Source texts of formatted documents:
################
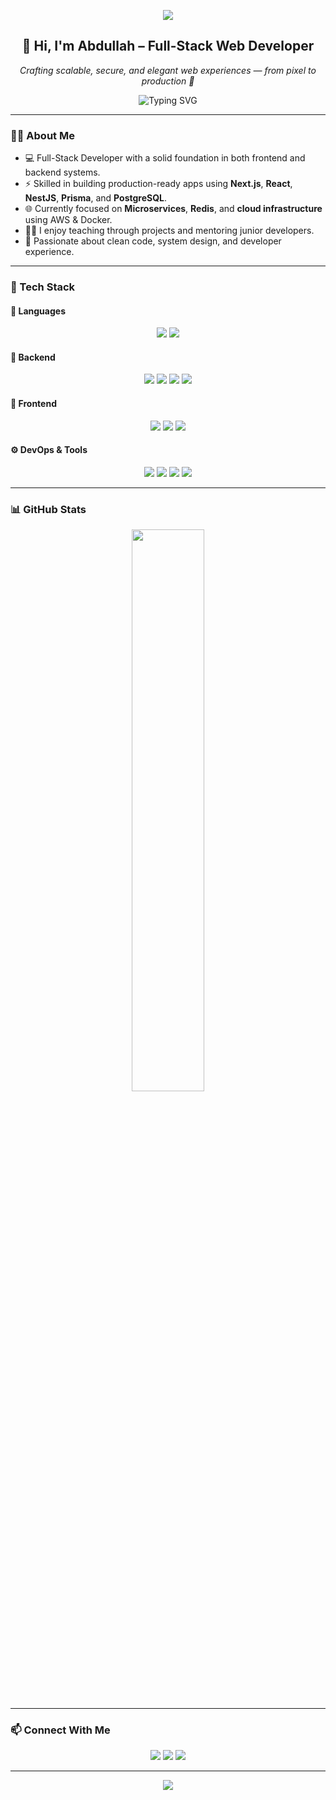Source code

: <!-- GitHub Profile README -->

<!-- HEADER WITH WAVE -->
<p align="center">
  <img src="https://capsule-render.vercel.app/api?type=waving&color=0:38BDF8,100:9333EA&height=200&section=header&text=Abdullah%20Al%20Amin&fontSize=40&fontAlign=50&fontColor=FFFFFF" />
</p>

<h2 align="center">👋 Hi, I'm Abdullah – Full-Stack Web Developer</h2>

<p align="center">
  <em>Crafting scalable, secure, and elegant web experiences — from pixel to production 🚀</em>
</p>

<p align="center">
  <img src="https://readme-typing-svg.demolab.com?font=Fira+Code&pause=1000&width=435&lines=TypeScript+%7C+React+%7C+NestJS+%7C+Prisma;Full-Stack+Developer+%7C+Clean+Code+Advocate;Let%E2%80%99s+build+something+awesome+together!" alt="Typing SVG" />
</p>

---

### 🧑‍💻 About Me

- 💻 Full-Stack Developer with a solid foundation in both frontend and backend systems.
- ⚡ Skilled in building production-ready apps using **Next.js**, **React**, **NestJS**, **Prisma**, and **PostgreSQL**.
- 🌐 Currently focused on **Microservices**, **Redis**, and **cloud infrastructure** using AWS & Docker.
- 👨‍🏫 I enjoy teaching through projects and mentoring junior developers.
- 🎯 Passionate about clean code, system design, and developer experience.

---

### 🚀 Tech Stack

#### 🧠 Languages
<p align="center">
  <img src="https://img.shields.io/badge/TypeScript-3178C6?style=for-the-badge&logo=typescript&logoColor=white" />
  <img src="https://img.shields.io/badge/JavaScript-F7DF1E?style=for-the-badge&logo=javascript&logoColor=black" />
</p>

#### 🧩 Backend
<p align="center">
  <img src="https://img.shields.io/badge/NestJS-E0234E?style=for-the-badge&logo=nestjs&logoColor=white" />
  <img src="https://img.shields.io/badge/Express.js-000000?style=for-the-badge&logo=express&logoColor=white" />
  <img src="https://img.shields.io/badge/Prisma-2D3748?style=for-the-badge&logo=prisma&logoColor=white" />
  <img src="https://img.shields.io/badge/Redis-DC382D?style=for-the-badge&logo=redis&logoColor=white" />
</p>

#### 🎨 Frontend
<p align="center">
  <img src="https://img.shields.io/badge/Next.js-000000?style=for-the-badge&logo=next.js&logoColor=white" />
  <img src="https://img.shields.io/badge/React-61DAFB?style=for-the-badge&logo=react&logoColor=black" />
  <img src="https://img.shields.io/badge/Tailwind_CSS-38B2AC?style=for-the-badge&logo=tailwind-css&logoColor=white" />
</p>

#### ⚙️ DevOps & Tools
<p align="center">
  <img src="https://img.shields.io/badge/Docker-2496ED?style=for-the-badge&logo=docker&logoColor=white" />
  <img src="https://img.shields.io/badge/PostgreSQL-4169E1?style=for-the-badge&logo=postgresql&logoColor=white" />
  <img src="https://img.shields.io/badge/Git-F05032?style=for-the-badge&logo=git&logoColor=white" />
  <img src="https://img.shields.io/badge/AWS-232F3E?style=for-the-badge&logo=amazon-aws&logoColor=white" />
</p>

---

### 📊 GitHub Stats

<p align="center">
  <img src="https://github-readme-stats.vercel.app/api?username=Abdullh1111&show_icons=true&theme=tokyonight&border_radius=12&hide_border=true" width="48%" />


</p>

---

### 📫 Connect With Me

<p align="center">
  <a href="mailto:abdullah4474032@gmail.com"><img src="https://img.shields.io/badge/Email-D14836?style=for-the-badge&logo=gmail&logoColor=white" /></a>
  <a href="https://www.linkedin.com/in/abdullah-al-amin-b14480306/"><img src="https://img.shields.io/badge/LinkedIn-0077B5?style=for-the-badge&logo=linkedin&logoColor=white" /></a>
  <a href="https://abdullah-chi-cyan.vercel.app/"><img src="https://img.shields.io/badge/Portfolio-121212?style=for-the-badge&logo=vercel&logoColor=white" /></a>
</p>

---

<!-- FOOTER WAVE -->
<p align="center">
  <img src="https://capsule-render.vercel.app/api?type=waving&color=0:9333EA,100:38BDF8&height=120&section=footer" />
</p>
################
WORK REQUEST> Return all the data above as written, leaving out only the pictures.

SOLUTION BELOW>
Source code

: <!-- GitHub Profile README -->

<!-- HEADER WITH WAVE -->
<p align="center">
  <img src="https://capsule-render.vercel.app/api?type=waving&color=0:38BDF8,100:9333EA&height=200&section=header&text=Abdullah%20Al%20Amin&fontSize=40&fontAlign=50&fontColor=FFFFFF" />
</p>

<h2 align="center">👋 Hi, I'm Abdullah – Full-Stack Web Developer</h2>

<p align="center">
  <em>Crafting scalable, secure, and elegant web experiences — from pixel to production 🚀</em>
</p>

<p align="center">
  <img src="https://readme-typing-svg.demolab.com?font=Fira+Code&pause=1000&width=435&lines=TypeScript+%7C+React+%7C+NestJS+%7C+Prisma;Full-Stack+Developer+%7C+Clean+Code+Advocate;Let%E2%80%99s+build+something+awesome+together!" alt="Typing SVG" />
</p>

---

### 🧑‍💻 About Me

- 💻 Full-Stack Developer with a solid foundation in both frontend and backend systems.
- ⚡ Skilled in building production-ready apps using **Next.js**, **React**, **NestJS**, **Prisma**, and **PostgreSQL**.
- 🌐 Currently focused on **Microservices**, **Redis**, and **cloud infrastructure** using AWS & Docker.
- 👨‍🏫 I enjoy teaching through projects and mentoring junior developers.
- 🎯 Passionate about clean code, system design, and developer experience.

---

### 🚀 Tech Stack

#### 🧠 Languages
<p align="center">
  <img src="https://img.shields.io/badge/TypeScript-3178C6?style=for-the-badge&logo=typescript&logoColor=white" />
  <img src="https://img.shields.io/badge/JavaScript-F7DF1E?style=for-the-badge&logo=javascript&logoColor=black" />
</p>

#### 🧩 Backend
<p align="center">
  <img src="https://img.shields.io/badge/NestJS-E0234E?style=for-the-badge&logo=nestjs&logoColor=white" />
  <img src="https://img.shields.io/badge/Express.js-000000?style=for-the-badge&logo=express&logoColor=white" />
  <img src="https://img.shields.io/badge/Prisma-2D3748?style=for-the-badge&logo=prisma&logoColor=white" />
  <img src="https://img.shields.io/badge/Redis-DC382D?style=for-the-badge&logo=redis&logoColor=white" />
</p>

#### 🎨 Frontend
<p align="center">
  <img src="https://img.shields.io/badge/Next.js-000000?style=for-the-badge&logo=next.js&logoColor=white" />
  <img src="https://img.shields.io/badge/React-61DAFB?style=for-the-badge&logo=react&logoColor=black" />
  <img src="https://img.shields.io/badge/Tailwind_CSS-38B2AC?style=for-the-badge&logo=tailwind-css&logoColor=white" />
</p>

#### ⚙️ DevOps & Tools
<p align="center">
  <img src="https://img.shields.io/badge/Docker-2496ED?style=for-the-badge&logo=docker&logoColor=white" />
  <img src="https://img.shields.io/badge/PostgreSQL-4169E1?style=for-the-badge&logo=postgresql&logoColor=white" />
  <img src="https://img.shields.io/badge/Git-F05032?style=for-the-badge&logo=git&logoColor=white" />
  <img src="https://img.shields.io/badge/AWS-232F3E?style=for-the-badge&logo=amazon-aws&logoColor=white" />
</p>

---

### 📊 GitHub Stats

<p align="center">
  <img src="https://github-readme-stats.vercel.app/api?username=Abdullh1111&show_icons=true&theme=tokyonight&border_radius=12&hide_border=true" width="48%" />


</p>

---

### 📫 Connect With Me

<p align="center">
  <a href="mailto:abdullah4474032@gmail.com"><img src="https://img.shields.io/badge/Email-D14836?style=for-the-badge&logo=gmail&logoColor=white" /></a>
  <a href="https://www.linkedin.com/in/abdullah-al-amin-b14480306/"><img src="https://img.shields.io/badge/LinkedIn-0077B5?style=for-the-badge&logo=linkedin&logoColor=white" /></a>
  <a href="https://abdullah-chi-cyan.vercel.app/"><img src="https://img.shields.io/badge/Portfolio-121212?style=for-the-badge&logo=vercel&logoColor=white" /></a>
</p>

---

<!-- FOOTER WAVE -->
<p align="center">
  <img src="https://capsule-render.vercel.app/api?type=waving&color=0:9333EA,100:38BDF8&height=120&section=footer" />
</p>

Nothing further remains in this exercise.